YOUR INSTRUCTIONS → The entries that follow should be duplicated in full, without a single alteration.

[Dataset records]
━━━━━━━━━━━━━━━━━━━━━━━━━━━━━━

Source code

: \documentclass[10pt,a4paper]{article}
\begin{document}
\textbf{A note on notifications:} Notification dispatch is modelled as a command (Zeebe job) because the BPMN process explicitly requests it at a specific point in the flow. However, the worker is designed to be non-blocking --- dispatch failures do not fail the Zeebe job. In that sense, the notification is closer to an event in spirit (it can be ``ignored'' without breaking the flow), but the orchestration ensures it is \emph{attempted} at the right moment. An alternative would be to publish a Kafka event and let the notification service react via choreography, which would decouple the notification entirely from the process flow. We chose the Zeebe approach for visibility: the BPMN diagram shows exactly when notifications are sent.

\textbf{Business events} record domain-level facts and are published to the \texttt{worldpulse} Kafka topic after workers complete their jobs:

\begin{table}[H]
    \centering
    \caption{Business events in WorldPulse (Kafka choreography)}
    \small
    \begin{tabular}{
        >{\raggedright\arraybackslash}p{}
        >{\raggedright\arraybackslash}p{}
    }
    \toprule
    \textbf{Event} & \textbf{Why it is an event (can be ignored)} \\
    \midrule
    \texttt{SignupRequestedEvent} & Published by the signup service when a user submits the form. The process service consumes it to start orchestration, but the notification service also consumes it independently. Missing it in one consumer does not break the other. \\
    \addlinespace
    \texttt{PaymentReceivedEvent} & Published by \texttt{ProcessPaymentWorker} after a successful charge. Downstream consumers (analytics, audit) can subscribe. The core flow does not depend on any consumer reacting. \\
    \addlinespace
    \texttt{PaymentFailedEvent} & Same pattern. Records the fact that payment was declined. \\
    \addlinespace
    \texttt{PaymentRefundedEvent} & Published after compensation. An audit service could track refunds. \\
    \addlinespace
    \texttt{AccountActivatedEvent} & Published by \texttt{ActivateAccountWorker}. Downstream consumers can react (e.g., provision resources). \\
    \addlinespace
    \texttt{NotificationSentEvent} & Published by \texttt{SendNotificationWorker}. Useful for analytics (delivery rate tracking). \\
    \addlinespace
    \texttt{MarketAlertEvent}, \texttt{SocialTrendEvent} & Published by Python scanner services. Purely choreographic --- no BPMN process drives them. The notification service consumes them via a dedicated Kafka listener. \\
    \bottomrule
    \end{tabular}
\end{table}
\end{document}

━━━━━━━━━━━━━━━━━━━━━━━━━━━━━━

RESPONSE TO THIS TASK →
Source code

: \documentclass[10pt,a4paper]{article}
\begin{document}
\textbf{A note on notifications:} Notification dispatch is modelled as a command (Zeebe job) because the BPMN process explicitly requests it at a specific point in the flow. However, the worker is designed to be non-blocking --- dispatch failures do not fail the Zeebe job. In that sense, the notification is closer to an event in spirit (it can be ``ignored'' without breaking the flow), but the orchestration ensures it is \emph{attempted} at the right moment. An alternative would be to publish a Kafka event and let the notification service react via choreography, which would decouple the notification entirely from the process flow. We chose the Zeebe approach for visibility: the BPMN diagram shows exactly when notifications are sent.

\textbf{Business events} record domain-level facts and are published to the \texttt{worldpulse} Kafka topic after workers complete their jobs:

\begin{table}[H]
    \centering
    \caption{Business events in WorldPulse (Kafka choreography)}
    \small
    \begin{tabular}{
        >{\raggedright\arraybackslash}p{}
        >{\raggedright\arraybackslash}p{}
    }
    \toprule
    \textbf{Event} & \textbf{Why it is an event (can be ignored)} \\
    \midrule
    \texttt{SignupRequestedEvent} & Published by the signup service when a user submits the form. The process service consumes it to start orchestration, but the notification service also consumes it independently. Missing it in one consumer does not break the other. \\
    \addlinespace
    \texttt{PaymentReceivedEvent} & Published by \texttt{ProcessPaymentWorker} after a successful charge. Downstream consumers (analytics, audit) can subscribe. The core flow does not depend on any consumer reacting. \\
    \addlinespace
    \texttt{PaymentFailedEvent} & Same pattern. Records the fact that payment was declined. \\
    \addlinespace
    \texttt{PaymentRefundedEvent} & Published after compensation. An audit service could track refunds. \\
    \addlinespace
    \texttt{AccountActivatedEvent} & Published by \texttt{ActivateAccountWorker}. Downstream consumers can react (e.g., provision resources). \\
    \addlinespace
    \texttt{NotificationSentEvent} & Published by \texttt{SendNotificationWorker}. Useful for analytics (delivery rate tracking). \\
    \addlinespace
    \texttt{MarketAlertEvent}, \texttt{SocialTrendEvent} & Published by Python scanner services. Purely choreographic --- no BPMN process drives them. The notification service consumes them via a dedicated Kafka listener. \\
    \bottomrule
    \end{tabular}
\end{table}
\end{document}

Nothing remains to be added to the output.